Possono esserci tutti i fattori che predispongono a sviluppare la malattia, ma non si sviluppa perché manca il fattore precipitante. Una ragazza che soffre di questo disturbo l’ha definito <<la goccia che fa traboccare il vaso>>.

Quella goccia dà inizio all’insoddisfazione corporea. L’insoddisfazione per il proprio peso, per l’aspetto fisico, porta a fare una dieta.

Come già detto, la cosa particolare è che in questi casi la dieta è severa e viene utilizzata per aumentare la propria autostima, ci si gioca il senso di autocontrollo ed il proprio valore personale; questa è la differenza rispetto al semplice perdere qualche chilo.

La bulimia, pur avendo alla base gli stessi valori culturali che stanno alla base dell’anoressia, ha alla base anche una difficoltà molto evidente di autonomizzazione dalla propria famiglia d’origine, oppure si instaura dopo l’anoressia, la dove c’è un carattere più impulsivo e meno volitivo.

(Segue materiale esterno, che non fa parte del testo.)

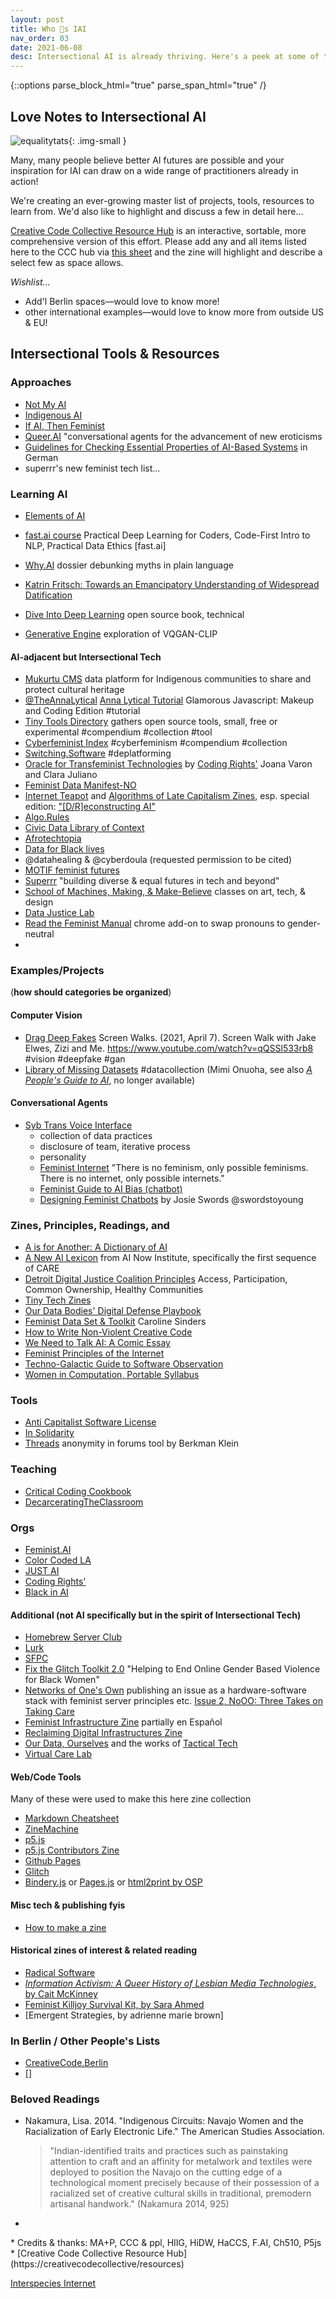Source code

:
```yaml
---
layout: post
title: Who 💜s IAI
nav_order: 03
date: 2021-06-08
desc: Intersectional AI is already thriving. Here's a peek at some of the badass folks making it happen!
---
```

{::options parse_block_html="true" parse_span_html="true" /}

<!-- need to redistribute, change order, decide which to feature, describe, guest discussion -->

<!-- is the love note zine a list that refers out to the code resource hub instead? -->


<main class="zine">
<section class="zine-page page-1" markdown="1">

## Love Notes to Intersectional AI

![equalitytats](../assets/img/equalitytats.png){: .img-small }

</section>
<section class="zine-page page-2" markdown="1">
Many, many people believe better AI futures are possible and your inspiration for IAI can draw on a wide range of practitioners already in action!

We're creating an ever-growing master list of projects, tools, resources to learn from. We'd also like to highlight and discuss a few in detail here...

</section>
<section class="zine-page page-3" markdown="1">
<!-- >**(should all these go in the ccc resource guide & link from there)** -->
<!-- >simple databases are the key to everything, separating data layer from business layer -->

<!-- refer to Creative Code Collective Hub -->
[Creative Code Collective Resource Hub](https://creativecodecollective.github.io/resource-hub/) is an interactive, sortable, more comprehensive version of this effort. Please add any and all items listed here to the CCC hub via [this sheet](https://docs.google.com/spreadsheets/d/1PhArOS2tgxC7PgHbUy7eCFjqwGBe90QnbNuj4A51b90/edit?usp=sharing) and the zine will highlight and describe a select few as space allows.

*Wishlist...*
* Add'l Berlin spaces—would love to know more!
* other international examples—would love to know more from outside US & EU!

</section>
<section class="zine-page page-4" markdown="1">

## Intersectional Tools & Resources 
<!-- ### Featured?? Which to include -->

### Approaches
* [Not My AI](https://notmy.ai/)
* [Indigenous AI](https://www.indigenous-ai.net/)
* [If AI, Then Feminist](https://netzforma.org/publikation-wenn-ki-dann-feministisch-impulse-aus-wissenschaft-und-aktivismus)
* [Queer.AI](https://queer.ai/) "conversational agents for the advancement of new eroticisms
* [Guidelines for Checking Essential Properties of AI-Based Systems](https://algorithmwatch.org/de/auto-hr/leitfaden/) in German
* superrr's new feminist tech list...

### Learning AI
- [Elements of AI](https://course.elementsofai.com/)
- [fast.ai course](https://course.fast.ai/videos/?lesson=1) Practical Deep Learning for Coders, Code-First Intro to NLP, Practical Data Ethics [fast.ai]
- [Why.AI](https://www.hiig.de/en/dossier/why-ai/) dossier debunking myths in plain language
- [Katrin Fritsch: Towards an Emancipatory Understanding of Widespread Datification](https://medium.com/@katrinfritsch/towards-an-emancipatory-understanding-of-widespread-datafication-5a53ed79eb0f)
- [Dive Into Deep Learning](https://d2l.ai/) open source book, technical
  
- [Generative Engine](https://experiments.runwayml.com/generative_engine/) exploration of VQGAN-CLIP


#### AI-adjacent but Intersectional Tech
* [Mukurtu CMS](https://mukurtu-australia-nsw.libraries.wsu.edu/mukurtu-cms) data platform for Indigenous communities to share and protect cultural heritage
* [@TheAnnaLytical](http://instagram.com/theannalytical) [Anna Lytical Tutorial](https://youtu.be/SpzN47A7gqg) Glamorous Javascript: Makeup and Coding Edition #tutorial
* [Tiny Tools Directory](https://tinytools.directory/) gathers open source tools, small, free or experimental #compendium #collection #tool
* [Cyberfeminist Index](https://cyberfeminismindex.com/) #cyberfeminism #compendium #collection
* [Switching.Software](https://switching.software/list/all-in-one-services/) #deplatforming
* [Oracle for Transfeminist Technologies](https://www.transfeministech.codingrights.org/) by [Coding Rights'](http://codingrights.org/) Joana Varon and Clara Juliano
* [Feminist Data Manifest-NO](https://www.manifestno.com/)
* [Internet Teapot](https://internetteapot.com/) and [Algorithms of Late Capitalism Zines](https://algorithmsoflatecapitalism.tumblr.com/zines), esp. special edition: ["\[D/R\]econstructing AI"](https://href.li/?https://firebasestorage.googleapis.com/v0/b/internet-teapot.appspot.com/o/ALC%20-%20Dreams%20of%20Visionary%20Fiction.pdf?alt=media&token=4c3a9d31-922d-4dbe-9c6f-42fbd69fe312)
* [Algo.Rules](https://algorules.org/en/home)
* [Civic Data Library of Context](https://www.civicdatalibrary.org/)
* [Afrotechtopia](https://www.afrotectopia.org/)
* [Data for Black lives](https://d4bl.org/)
* @datahealing & @cyberdoula (requested permission to be cited)
* [MOTIF feminist futures](https://feministfutures.net/)
* [Superrr](https://superrr.net/) "building diverse & equal futures in tech and beyond"
* [School of Machines, Making, & Make-Believe](http://schoolofma.org/) classes on art, tech, & design
* [Data Justice Lab](https://datajusticelab.org/)
* [Read the Feminist Manual](https://psaroskalazines.gr/zines/RTFM/) chrome add-on to swap pronouns to gender-neutral
* 


### Examples/Projects

(**how should categories be organized**)

#### Computer Vision
* [Drag Deep Fakes](https://www.youtube.com/watch?v=qQSSl533rb8) Screen Walks. (2021, April 7). Screen Walk with Jake Elwes, Zizi and Me. https://www.youtube.com/watch?v=qQSSl533rb8 #vision #deepfake #gan
* [Library of Missing Datasets](https://github.com/MimiOnuoha/missing-datasets) #datacollection (Mimi Onuoha, see also [*A People's Guide to AI*](https://mimionuoha.com/a-peoples-guide-to-ai), no longer available)
  
#### Conversational Agents 
* [Syb Trans Voice Interface](http://syb.feministchatbot.com/)
  * collection of data practices
  * disclosure of team, iterative process
  * personality
  * [Feminist Internet](https://www.feministinternet.com/) "There is no feminism, only possible feminisms. There is no internet, only possible internets."
  * [Feminist Guide to AI Bias (chatbot)](http://about.f-xa.co/2/)
  * [Designing Feminist Chatbots](https://drive.google.com/file/d/0B036SlUSi-z4UkkzYUVGTGdocXc/view?resourcekey=0-DS-Lj4uCk2VHf1cuogGNfg) by Josie Swords @swordstoyoung

### Zines, Principles, Readings, and
* [A is for Another: A Dictionary of AI](https://aisforanother.net/pages/site.html)
* [A New AI Lexicon](https://medium.com/a-new-ai-lexicon/) from AI Now Institute, specifically the first sequence of CARE
* [Detroit Digital Justice Coalition Principles](http://detroitdjc.org/principles/) Access, Participation, Common Ownership, Healthy Communities
* [Tiny Tech Zines](https://tinytechzines.org/)
* [Our Data Bodies' Digital Defense Playbook](https://www.odbproject.org/tools/)
* [Feminist Data Set & Toolkit](https://carolinesinders.com/feminist-data-set/) Caroline Sinders
* [How to Write Non-Violent Creative Code](https://contributors-zine.p5js.org/#reflection-olivia-mckayla-ross)
* [We Need to Talk AI: A Comic Essay](https://weneedtotalk.ai/)
* [Feminist Principles of the Internet](https://feministinternet.org/)
* [Techno-Galactic Guide to Software Observation](https://monoskop.org/images/e/e3/The_Techno-Galactic_Guide_to_Software_Observation_2018.pdf)
* [Women in Computation, Portable Syllabus](https://sarahciston.github.io/intersectionalai/assets/files/WomenInComputation_PortableSyllabus.pdf)

### Tools
* [Anti Capitalist Software License](https://anticapitalist.software/)
* [In Solidarity](https://github.com/marketplace/in-solidarity)
* [Threads](https://cyber.harvard.edu/projects/threads) anonymity in forums tool by Berkman Klein

### Teaching
* [Critical Coding Cookbook](https://parsonsdt.github.io/critical-coding-cookbook/)
* [DecarceratingTheClassroom](https://decarceratingtheclassroom.myportfolio.com/archive)

### Orgs
* [Feminist.AI](https://feminist.ai)
* [Color Coded LA](https://colorcoded.la)
* [JUST AI](https://www.adalovelaceinstitute.org/just-ai/)
* [Coding Rights'](http://codingrights.org/)
* [Black in AI](https://blackinai.github.io/)

#### Additional (not AI specifically but in the spirit of Intersectional Tech)
* [Homebrew Server Club](https://homebrewserver.club/)
* [Lurk](https://lurk.org/)
* [SFPC](https://sfpc.io/)
* [Fix the Glitch Toolkit 2.0](https://glitchcharity.co.uk/wp-content/uploads/2021/04/Glitch-Toolkit-FULL-Interactive.pdf) "Helping to End Online Gender Based Violence for Black Women"
* [Networks of One's Own](https://networksofonesown.constantvzw.org/etherbox/manual.html) publishing an issue as a hardware-software stack with feminist server principles etc. [Issue 2, NoOO: Three Takes on Taking Care](https://networksofonesown.vvvvvvaria.org/)
* [Feminist Infrastructure Zine](https://alexandria.anarchaserver.org/index.php/Feminist_Infrastructure) partially en Español
* [Reclaiming Digital Infrastructures Zine](https://constantvzw.org/documents/RDI/Reclaiming%20Digital%20Infrastructures.pdf)
* [Our Data, Ourselves](https://ourdataourselves.tacticaltech.org/) and the works of [Tactical Tech](https://tacticaltech.org/projects)
* [Virtual Care Lab](https://virtualcarelab.com/)

#### Web/Code Tools
Many of these were used to make this here zine collection
* [Markdown Cheatsheet](https://devhints.io/markdown)
* [ZineMachine](https://zine-machine.glitch.me/)
* [p5.js]()
* [p5.js Contributors Zine](https://contributors-zine.p5js.org/#read)
* [Github Pages]()
* [Glitch]()
* [Bindery.js]() or [Pages.js]() or [html2print by OSP](http://osp.kitchen/tools/html2print/)

#### Misc tech & publishing fyis
* [How to make a zine](https://thecreativeindependent.com/guides/how-to-make-a-zine/)
<!-- * [exercise exactly 4 min per day](https://substack.net/zine/exercise-exactly-4-minutes-per-day.html) visual example -->

#### Historical zines of interest & related reading
* [Radical Software](https://radicalsoftware.org/e/index.html)
* [*Information Activism: A Queer History of Lesbian Media Technologies*, by Cait McKinney](http://caitmckinney.com/)
* [Feminist Killjoy Survival Kit, by Sara Ahmed](https://beyond-human-scales.net/wp-content/uploads/2021/11/AHMED-Killjoy-survival-kit.pdf)
* [Emergent Strategies, by adrienne marie brown]
  
</section>

<section class="zine-page page-5" markdown="1">

### In Berlin / Other People's Lists
* [CreativeCode.Berlin](https://github.com/CreativeCodeBerlin/creative-coding-minilist)
* []

### Beloved Readings
* Nakamura, Lisa. 2014. "Indigenous Circuits: Navajo Women and the Racialization of Early Electronic Life." The American Studies Association. 
  >"Indian-identified traits and practices such as painstaking attention to craft and an affinity for metalwork and textiles were deployed to position the Navajo on the cutting edge of a technological moment precisely because of their possession of a racialized set of creative cultural skills in traditional, premodern artisanal handwork." (Nakamura 2014, 925)
* 

</section>

<section class="zine-page page-6" markdown="1">
</section>

<section class="zine-page page-7" markdown="1">
</section>

<section class="zine-page page-8" markdown="1">
* Credits & thanks: MA+P, CCC & ppl, HIIG, HiDW, HaCCS, F.AI, Ch510, P5js
* [Creative Code Collective Resource Hub](https://creativecodecollective/resources)
</section>
</main>

[Interspecies Internet](https://www.interspecies.io/about)

<!-- refer to Creative Code Collective Hub -->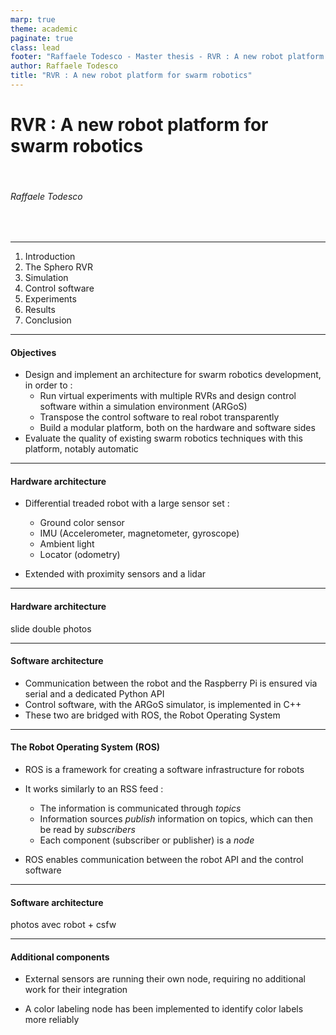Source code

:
 ```yaml
---
marp: true
theme: academic
paginate: true
class: lead
footer: "Raffaele Todesco - Master thesis - RVR : A new robot platform for swarm robotics - 2022"
author: Raffaele Todesco
title: "RVR : A new robot platform for swarm robotics"
---
```


<!-- paginate: false -->
<!-- _class: lead -->
<!-- footer: "" -->

# RVR : A new robot platform for swarm robotics

<br/>

###### Raffaele Todesco

<br/>

---

<!-- header: Table of contents -->
<!-- paginate: true -->
<!-- footer: "Raffaele Todesco - Master thesis - RVR : A new robot platform for swarm robotics - 2022"-->

1. Introduction
2. The Sphero RVR
3. Simulation
4. Control software
5. Experiments
6. Results
7. Conclusion

---

<!-- header: Introduction -->

#### Objectives

-   Design and implement an architecture for swarm robotics development, in order to :
    -   Run virtual experiments with multiple RVRs and design control software within a simulation environment (ARGoS)
    -   Transpose the control software to real robot transparently
    -   Build a modular platform, both on the hardware and software sides
-   Evaluate the quality of existing swarm robotics techniques with this platform, notably automatic

---

<!-- header: The Sphero RVR -->

#### Hardware architecture

-   Differential treaded robot with a large sensor set :

    -   Ground color sensor
    -   IMU (Accelerometer, magnetometer, gyroscope)
    -   Ambient light
    -   Locator (odometry)

-   Extended with proximity sensors and a lidar

---

#### Hardware architecture

slide double photos

---

#### Software architecture

-   Communication between the robot and the Raspberry Pi is ensured via serial and a dedicated Python API
-   Control software, with the ARGoS simulator, is implemented in C++
-   These two are bridged with ROS, the Robot Operating System

---

#### The Robot Operating System (ROS)

-   ROS is a framework for creating a software infrastructure for robots
-   It works similarly to an RSS feed :

    -   The information is communicated through _topics_
    -   Information sources _publish_ information on topics, which can then be read by _subscribers_
    -   Each component (subscriber or publisher) is a _node_

-   ROS enables communication between the robot API and the control software

---

#### Software architecture

photos avec robot + csfw

---

#### Additional components

-   External sensors are running their own node, requiring no additional work for their integration

-   A color labeling node has been implemented to identify color labels more reliably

Allora si cede alla “tentazione” del cibo abbuffandosi in modo compulsivo ed ossessivo, poi si ricorre al vomito per rimediare. In questi casi i problemi fisici sono ancora più gravi che nell’anoressia, meno evidenti e più subdoli, come ci si accorge di queste malattie, dei segnali da non sottovalutare e perché è importante intervenire molto presto.